● Requirement: Every line of the material is to be repeated exactly as it stands.

● Dataset excerpts:
━━━━━━━━

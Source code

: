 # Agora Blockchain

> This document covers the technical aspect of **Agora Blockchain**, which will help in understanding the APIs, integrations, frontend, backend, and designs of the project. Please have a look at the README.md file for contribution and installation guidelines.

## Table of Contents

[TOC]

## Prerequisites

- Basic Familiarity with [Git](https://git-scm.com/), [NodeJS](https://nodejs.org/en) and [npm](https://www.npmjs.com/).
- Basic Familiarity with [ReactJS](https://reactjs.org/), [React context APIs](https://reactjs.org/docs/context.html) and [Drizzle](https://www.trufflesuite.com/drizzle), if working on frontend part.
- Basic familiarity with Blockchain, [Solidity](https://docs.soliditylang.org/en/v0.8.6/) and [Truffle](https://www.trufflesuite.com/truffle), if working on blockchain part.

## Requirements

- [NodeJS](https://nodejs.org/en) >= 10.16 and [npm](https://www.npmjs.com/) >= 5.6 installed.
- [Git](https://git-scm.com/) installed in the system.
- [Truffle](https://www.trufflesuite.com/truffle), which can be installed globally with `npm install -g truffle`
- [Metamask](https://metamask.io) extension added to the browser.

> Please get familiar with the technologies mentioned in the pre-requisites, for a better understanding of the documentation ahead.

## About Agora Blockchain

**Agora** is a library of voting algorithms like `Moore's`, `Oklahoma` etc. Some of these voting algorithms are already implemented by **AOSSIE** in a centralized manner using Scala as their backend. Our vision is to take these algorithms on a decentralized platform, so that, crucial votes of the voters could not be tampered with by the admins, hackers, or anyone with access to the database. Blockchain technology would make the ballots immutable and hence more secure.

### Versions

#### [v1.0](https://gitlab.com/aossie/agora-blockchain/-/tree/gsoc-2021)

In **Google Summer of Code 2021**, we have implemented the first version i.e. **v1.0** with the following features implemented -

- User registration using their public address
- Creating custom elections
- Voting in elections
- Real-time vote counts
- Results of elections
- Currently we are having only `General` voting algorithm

━━━━━━━━

● Exercise result:
Source code

: # Agora Blockchain

> This document covers the technical aspect of **Agora Blockchain**, which will help in understanding the APIs, integrations, frontend, backend, and designs of the project. Please have a look at the README.md file for contribution and installation guidelines.

## Table of Contents

[TOC]

## Prerequisites

- Basic Familiarity with [Git](https://git-scm.com/), [NodeJS](https://nodejs.org/en) and [npm](https://www.npmjs.com/).
- Basic Familiarity with [ReactJS](https://reactjs.org/), [React context APIs](https://reactjs.org/docs/context.html) and [Drizzle](https://www.trufflesuite.com/drizzle), if working on frontend part.
- Basic familiarity with Blockchain, [Solidity](https://docs.soliditylang.org/en/v0.8.6/) and [Truffle](https://www.trufflesuite.com/truffle), if working on blockchain part.

## Requirements

- [NodeJS](https://nodejs.org/en) >= 10.16 and [npm](https://www.npmjs.com/) >= 5.6 installed.
- [Git](https://git-scm.com/) installed in the system.
- [Truffle](https://www.trufflesuite.com/truffle), which can be installed globally with `npm install -g truffle`
- [Metamask](https://metamask.io) extension added to the browser.

> Please get familiar with the technologies mentioned in the pre-requisites, for a better understanding of the documentation ahead.

## About Agora Blockchain

**Agora** is a library of voting algorithms like `Moore's`, `Oklahoma` etc. Some of these voting algorithms are already implemented by **AOSSIE** in a centralized manner using Scala as their backend. Our vision is to take these algorithms on a decentralized platform, so that, crucial votes of the voters could not be tampered with by the admins, hackers, or anyone with access to the database. Blockchain technology would make the ballots immutable and hence more secure.

### Versions

#### [v1.0](https://gitlab.com/aossie/agora-blockchain/-/tree/gsoc-2021)

In **Google Summer of Code 2021**, we have implemented the first version i.e. **v1.0** with the following features implemented -

- User registration using their public address
- Creating custom elections
- Voting in elections
- Real-time vote counts
- Results of elections
- Currently we are having only `General` voting algorithm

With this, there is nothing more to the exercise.